My theory: (Score:3)
Excellent (Score:3)
Crap! I'm going to be late... (Score:2)
Do you think that the PHB will accept the excuse?
Unix time + leap seconds = heartache (Score:4, Interesting)
Wiki: "[Unix time] is the number of seconds that have elapsed since the Unix epoch, [without] leap seconds; the Unix epoch is 00:00:00 UTC on 1 January 1970 (an arbitrary date); leap seconds are ignored,[4] with a leap second having the same Unix time as the second before it, and every day is treated as if it contains exactly 86400 seconds."
Rather than keeping the definition of Unix time dirt simple such as "the number of seconds that have elapsed since the Unix epoch" they decided to complicate and confuse it by effectively incorporating unpredictable astronomical calendar adjustments into their basic definition and representation of time keeping. Sweet!
This means that if you try to calculate the total amount of time that has passed between two Unix timestamps that it can't be done accurately without reference to the astronomical calendar adjustments. Awesome! Who wants to do simple linear arithmetic anyway? Lookup tables and discontinuities are so much more fun instead!
Since an added leap second jumps Unix time backwards by one second when it occurs, programs that try to use Unix time for time tracking will get into weird time jumps and/or pauses. A subtracted leap second will jump the Unix clock forwards by one second and you'll get similarly weird time effects.
One way to get around this is to instead use different special clocks that don't have these leap second jumps. Local monotonic clocks don't jump but their offsets are usually not synchronized to any other source, so they must be adjusted to compare times across clocks and even runs. (This is the right way to track the passage of time within a program anyway.) Another method used by Google and others is to instead smear this problem away by slowing down (or speeding up) the apparent passage of Unix time by a leap second over 20 hours -- intentionally introducing error in time keeping, stamping, and arithmetic (and creating yet another definition of time) but at least avoiding the idiocy of unnecessary clock jumps while mostly staying in-sync with Unix time.
This also means that Unix timestamps are no longer unique and unambiguous. Oh, your timestamp happened to fall in the wrong second? Well, was it the first second or the repeated second? Who knows? It could be either! It also means there are timestamps that are never used at all when time jumps forward due to a negative leap second. Yay for discontinuities and ambiguities in the timeline!
Whoever came up with this definition of Unix time did the world a great disservice. TAI would have been a better choice and left the complexity of converting a timestamp to a calendar date where it belongs.
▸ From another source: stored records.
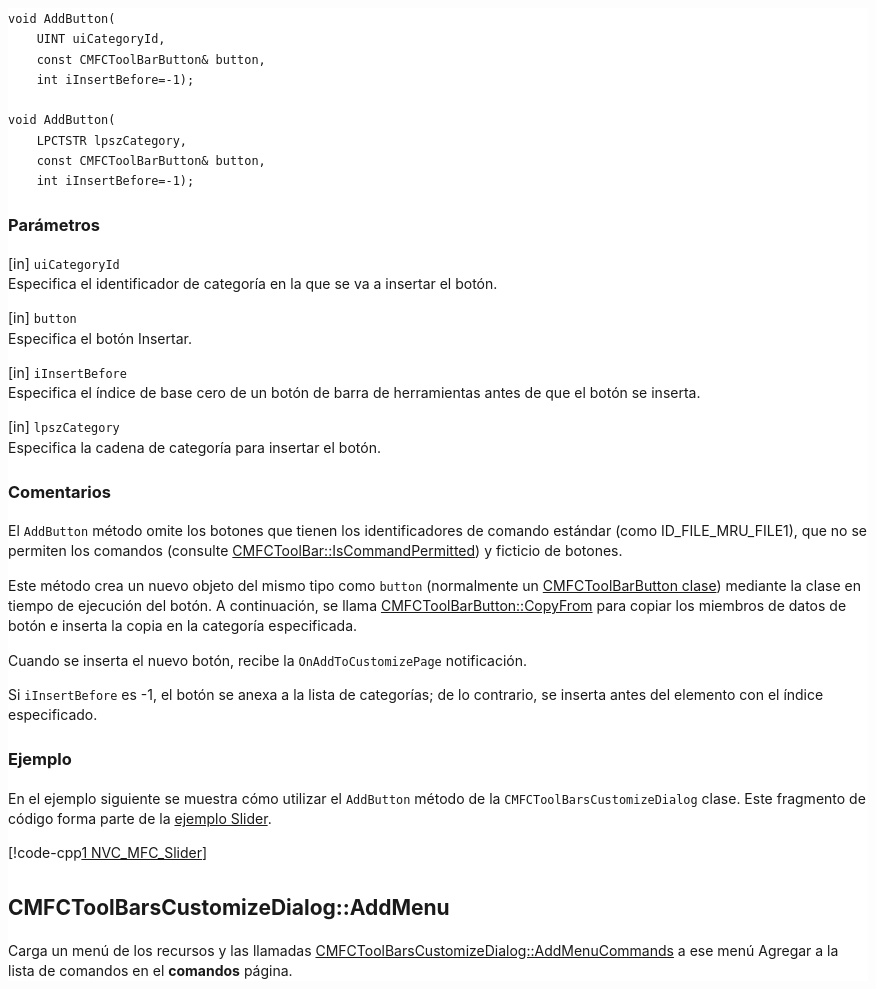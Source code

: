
 ```  
void AddButton(
    UINT uiCategoryId,  
    const CMFCToolBarButton& button,  
    int iInsertBefore=-1);

void AddButton(
    LPCTSTR lpszCategory,  
    const CMFCToolBarButton& button,  
    int iInsertBefore=-1);
```  
  
### <a name="parameters"></a>Parámetros  
 [in] `uiCategoryId`  
 Especifica el identificador de categoría en la que se va a insertar el botón.  
  
 [in] `button`  
 Especifica el botón Insertar.  
  
 [in] `iInsertBefore`  
 Especifica el índice de base cero de un botón de barra de herramientas antes de que el botón se inserta.  
  
 [in] `lpszCategory`  
 Especifica la cadena de categoría para insertar el botón.  
  
### <a name="remarks"></a>Comentarios  
 El `AddButton` método omite los botones que tienen los identificadores de comando estándar (como ID_FILE_MRU_FILE1), que no se permiten los comandos (consulte [CMFCToolBar::IsCommandPermitted](../../mfc/reference/cmfctoolbar-class.md#iscommandpermitted)) y ficticio de botones.  
  
 Este método crea un nuevo objeto del mismo tipo como `button` (normalmente un [CMFCToolBarButton clase](../../mfc/reference/cmfctoolbarbutton-class.md)) mediante la clase en tiempo de ejecución del botón. A continuación, se llama [CMFCToolBarButton::CopyFrom](../../mfc/reference/cmfctoolbarbutton-class.md#copyfrom) para copiar los miembros de datos de botón e inserta la copia en la categoría especificada.  
  
 Cuando se inserta el nuevo botón, recibe la `OnAddToCustomizePage` notificación.  
  
 Si `iInsertBefore` es -1, el botón se anexa a la lista de categorías; de lo contrario, se inserta antes del elemento con el índice especificado.  
  
### <a name="example"></a>Ejemplo  
 En el ejemplo siguiente se muestra cómo utilizar el `AddButton` método de la `CMFCToolBarsCustomizeDialog` clase. Este fragmento de código forma parte de la [ejemplo Slider](../../visual-cpp-samples.md).  
  
 [!code-cpp[1 NVC_MFC_Slider](../../mfc/reference/codesnippet/cpp/cmfctoolbarscustomizedialog-class_2.cpp)]  
  
##  <a name="a-nameaddmenua--cmfctoolbarscustomizedialogaddmenu"></a><a name="addmenu"></a>CMFCToolBarsCustomizeDialog::AddMenu  
 Carga un menú de los recursos y las llamadas [CMFCToolBarsCustomizeDialog::AddMenuCommands](#addmenucommands) a ese menú Agregar a la lista de comandos en el **comandos** página.  
  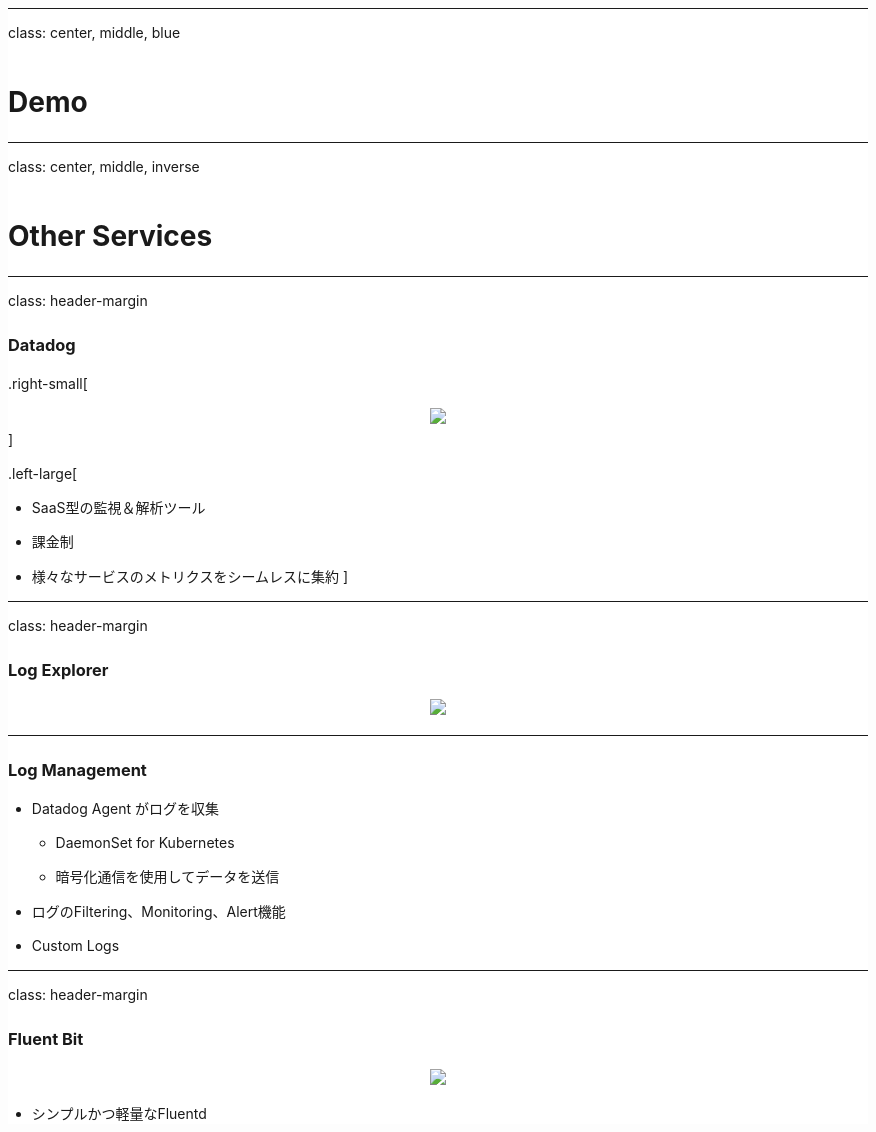 
---
class: center, middle, blue
# Demo

---
class: center, middle, inverse
# Other Services

---
class: header-margin
### Datadog

.right-small[
<center><img src="https://datadog-prod.imgix.net/img/presskit/DDlogo.jpg" width=100%></center>
]

.left-large[
- SaaS型の監視＆解析ツール

- 課金制

- 様々なサービスのメトリクスをシームレスに集約
]

---
class: header-margin
### Log Explorer

<center><img src="https://datadog-docs.imgix.net/images/logs/log_explorer_view-978012a0.png" width=100%></center>

---
### Log Management

- Datadog Agent がログを収集

    - DaemonSet for Kubernetes

    - 暗号化通信を使用してデータを送信

- ログのFiltering、Monitoring、Alert機能

- Custom Logs

---
class: header-margin
### Fluent Bit

<center><img src="https://fluentbit.io/assets/img/logo1-default.png" width=90%></center>

- シンプルかつ軽量なFluentd
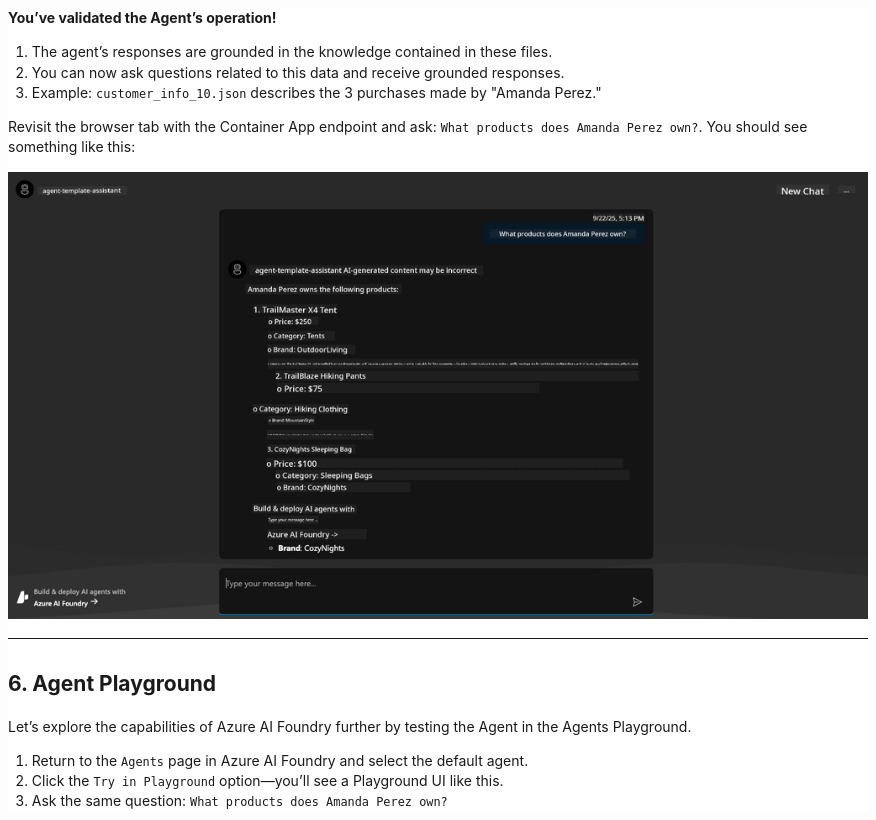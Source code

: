**You’ve validated the Agent’s operation!**

1. The agent’s responses are grounded in the knowledge contained in these files.
1. You can now ask questions related to this data and receive grounded responses.
1. Example: `customer_info_10.json` describes the 3 purchases made by "Amanda Perez."

Revisit the browser tab with the Container App endpoint and ask: `What products does Amanda Perez own?`. You should see something like this:

![Data](../../../../../translated_images/09-ask-in-aca.4102297fc465a4d5617af2a71501c3b7607d198df9e598f84abacc32423c17b9.en.png)

---

## 6. Agent Playground

Let’s explore the capabilities of Azure AI Foundry further by testing the Agent in the Agents Playground.

1. Return to the `Agents` page in Azure AI Foundry and select the default agent.
1. Click the `Try in Playground` option—you’ll see a Playground UI like this.
1. Ask the same question: `What products does Amanda Perez own?`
Trying to set a timer to go off at a specific UTC time in the future (which is unpredictable due to Earth's wibbily wobblyness) should be the hard case rather than complicating all time keeping, tracking, calculations, etc. in general to try to make that easier.
Re: Unix time + leap seconds = heartache (Score:3)
Re:Unix time - leap seconds = happy days. (Score:4, Informative)
As it is, you don't need any knowledge of leap seconds to convert a UNIX timestamp into a date and time. A program written and compiled in 1970 could still accurately convert this moment's UNIX timestamp into this moment's time. That is simplicity. Simplicity where it matters.
While 'number of seconds since 1970' sounds simple, implementing it is complex.
This means that accurately calculating the number of seconds between two UNIX timestamps will require knowledge of leap seconds. Needing to be worried about the second's inaccuracy in a timestamp difference is something that almost never matters.
So the people who made the decision for UNIX time to ignore leap seconds unquestionably made the right decision.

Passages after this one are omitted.